The Upside and the Downside of the So-Called “Best Writing Tip Ever”

Dispensing writing tips is risky business. I do it for a living, and I’ve developed a sort of virtual crash helmet to handle incoming flack. While some things about writing are universally true – in the same way that gravity is there even if you don’t believe in gravity – others are more negotiable.

Especially when it comes to tips about the process of writing.

larrybrooks-199x300T6100This guest post is by Larry Brooks. Brooks  is the author of the new release from Writers Digest Books, Story Fix: Transform Your Novel from Broken to Brilliant. He is the author of two previous WD titles, Story Engineering and Story Physics, as well as six critically-praised novels. Visit his website at, named by Writers Digest to our 101 Best Websites for Writers for the last six years.

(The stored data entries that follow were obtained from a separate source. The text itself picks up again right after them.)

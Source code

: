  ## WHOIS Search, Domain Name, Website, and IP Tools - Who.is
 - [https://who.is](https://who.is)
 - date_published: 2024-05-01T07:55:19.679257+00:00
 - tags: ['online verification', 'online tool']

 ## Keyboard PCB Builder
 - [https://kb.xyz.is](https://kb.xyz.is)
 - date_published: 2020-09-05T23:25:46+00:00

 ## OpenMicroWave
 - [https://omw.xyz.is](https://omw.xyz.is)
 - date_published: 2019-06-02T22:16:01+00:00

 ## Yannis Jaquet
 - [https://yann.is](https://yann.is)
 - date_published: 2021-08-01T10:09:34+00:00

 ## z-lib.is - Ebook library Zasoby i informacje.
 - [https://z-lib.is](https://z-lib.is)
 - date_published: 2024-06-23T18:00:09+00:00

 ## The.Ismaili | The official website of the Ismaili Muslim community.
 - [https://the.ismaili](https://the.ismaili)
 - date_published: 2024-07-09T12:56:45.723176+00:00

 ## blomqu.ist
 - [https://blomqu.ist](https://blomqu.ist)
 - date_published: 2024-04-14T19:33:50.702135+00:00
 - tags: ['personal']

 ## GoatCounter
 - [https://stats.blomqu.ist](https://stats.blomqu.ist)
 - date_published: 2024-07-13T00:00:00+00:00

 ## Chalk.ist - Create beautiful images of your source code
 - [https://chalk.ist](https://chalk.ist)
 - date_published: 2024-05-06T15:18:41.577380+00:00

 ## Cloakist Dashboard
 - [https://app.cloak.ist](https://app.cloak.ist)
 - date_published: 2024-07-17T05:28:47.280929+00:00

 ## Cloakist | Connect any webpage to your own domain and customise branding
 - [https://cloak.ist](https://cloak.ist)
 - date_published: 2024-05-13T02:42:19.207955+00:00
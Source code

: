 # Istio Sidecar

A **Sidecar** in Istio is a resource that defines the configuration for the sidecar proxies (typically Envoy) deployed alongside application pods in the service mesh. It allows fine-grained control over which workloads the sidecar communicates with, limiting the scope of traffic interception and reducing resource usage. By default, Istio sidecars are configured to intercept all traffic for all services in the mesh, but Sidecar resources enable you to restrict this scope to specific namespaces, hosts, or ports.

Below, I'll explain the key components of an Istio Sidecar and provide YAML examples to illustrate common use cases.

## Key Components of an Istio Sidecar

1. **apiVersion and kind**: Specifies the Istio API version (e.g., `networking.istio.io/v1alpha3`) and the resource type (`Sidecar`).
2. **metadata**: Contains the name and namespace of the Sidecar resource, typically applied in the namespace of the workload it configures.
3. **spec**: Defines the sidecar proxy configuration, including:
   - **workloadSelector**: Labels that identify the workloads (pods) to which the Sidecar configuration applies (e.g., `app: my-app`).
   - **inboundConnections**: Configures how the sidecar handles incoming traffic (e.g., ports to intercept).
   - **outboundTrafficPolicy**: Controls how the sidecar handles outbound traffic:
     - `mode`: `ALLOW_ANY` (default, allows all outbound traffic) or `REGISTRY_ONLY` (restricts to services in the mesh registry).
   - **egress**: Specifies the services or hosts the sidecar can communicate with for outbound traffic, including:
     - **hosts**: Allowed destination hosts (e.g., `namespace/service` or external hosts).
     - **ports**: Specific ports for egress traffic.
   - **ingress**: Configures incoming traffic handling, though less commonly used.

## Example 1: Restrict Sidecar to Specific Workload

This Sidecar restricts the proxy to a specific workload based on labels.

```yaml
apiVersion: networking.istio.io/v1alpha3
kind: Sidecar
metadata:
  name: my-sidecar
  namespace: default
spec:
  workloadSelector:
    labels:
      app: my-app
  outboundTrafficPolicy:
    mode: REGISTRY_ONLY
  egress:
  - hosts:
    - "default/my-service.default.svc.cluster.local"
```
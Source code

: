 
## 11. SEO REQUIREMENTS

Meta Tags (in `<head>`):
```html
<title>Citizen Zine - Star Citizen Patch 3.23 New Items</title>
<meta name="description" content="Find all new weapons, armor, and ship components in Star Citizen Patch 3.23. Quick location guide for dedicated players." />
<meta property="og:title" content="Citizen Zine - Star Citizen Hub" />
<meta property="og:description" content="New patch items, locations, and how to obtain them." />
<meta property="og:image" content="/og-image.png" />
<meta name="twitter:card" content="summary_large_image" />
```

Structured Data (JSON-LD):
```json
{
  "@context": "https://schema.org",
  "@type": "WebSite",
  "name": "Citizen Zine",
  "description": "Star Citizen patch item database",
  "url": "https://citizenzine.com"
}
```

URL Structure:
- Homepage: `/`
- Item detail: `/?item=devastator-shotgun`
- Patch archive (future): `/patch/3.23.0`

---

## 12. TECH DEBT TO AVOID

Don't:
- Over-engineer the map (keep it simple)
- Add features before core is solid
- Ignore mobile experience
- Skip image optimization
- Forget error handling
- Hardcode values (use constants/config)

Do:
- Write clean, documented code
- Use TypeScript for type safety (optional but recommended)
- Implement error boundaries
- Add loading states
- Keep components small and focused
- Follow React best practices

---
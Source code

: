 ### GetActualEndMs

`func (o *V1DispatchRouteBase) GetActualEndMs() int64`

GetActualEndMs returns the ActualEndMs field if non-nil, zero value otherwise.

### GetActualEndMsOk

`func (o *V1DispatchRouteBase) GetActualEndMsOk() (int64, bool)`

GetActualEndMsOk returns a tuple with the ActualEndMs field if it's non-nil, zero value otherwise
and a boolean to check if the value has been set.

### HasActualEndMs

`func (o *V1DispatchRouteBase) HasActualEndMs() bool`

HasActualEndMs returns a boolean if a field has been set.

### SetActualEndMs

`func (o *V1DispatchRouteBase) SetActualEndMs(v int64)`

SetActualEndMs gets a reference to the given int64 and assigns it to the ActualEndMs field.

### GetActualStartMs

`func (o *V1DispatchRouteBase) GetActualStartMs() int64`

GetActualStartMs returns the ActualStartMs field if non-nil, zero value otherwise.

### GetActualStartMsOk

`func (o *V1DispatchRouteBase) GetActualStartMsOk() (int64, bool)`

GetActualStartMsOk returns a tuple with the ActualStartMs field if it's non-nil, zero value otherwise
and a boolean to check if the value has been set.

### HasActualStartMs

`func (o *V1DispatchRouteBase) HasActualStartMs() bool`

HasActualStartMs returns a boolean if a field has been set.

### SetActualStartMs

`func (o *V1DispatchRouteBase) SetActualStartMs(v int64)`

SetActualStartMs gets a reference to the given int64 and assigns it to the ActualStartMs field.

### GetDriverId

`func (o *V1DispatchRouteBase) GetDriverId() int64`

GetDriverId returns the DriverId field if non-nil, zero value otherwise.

The thing about process is that, at the end of the day, from a purely qualitative perspective, it doesn’t really matter. Readers don’t care how the writer found and executed the story, whether they did it efficiently as if straight out of a how-to manual, or if they wrote if over a dozen years standing on their head in a dark closet with a legal pad and a Pink Floyd CD at full volume.

The things that make a story great don’t care what you call them or how you finally discover and execute them. They are simply there, like gravity, waiting to either give you wings or cause you to crash and burn.

The debate, then – if indeed there really is one – is about how to get there effectively and efficiently, which in the harsh light truth becomes a matter of personal choice. Because what works for one writer may not work for another.

In other words, what works for Stephen King and Diana Gabaldon and George R.R. Martin and Jonathan Franzen or the loud guy on the online forum may not work for you.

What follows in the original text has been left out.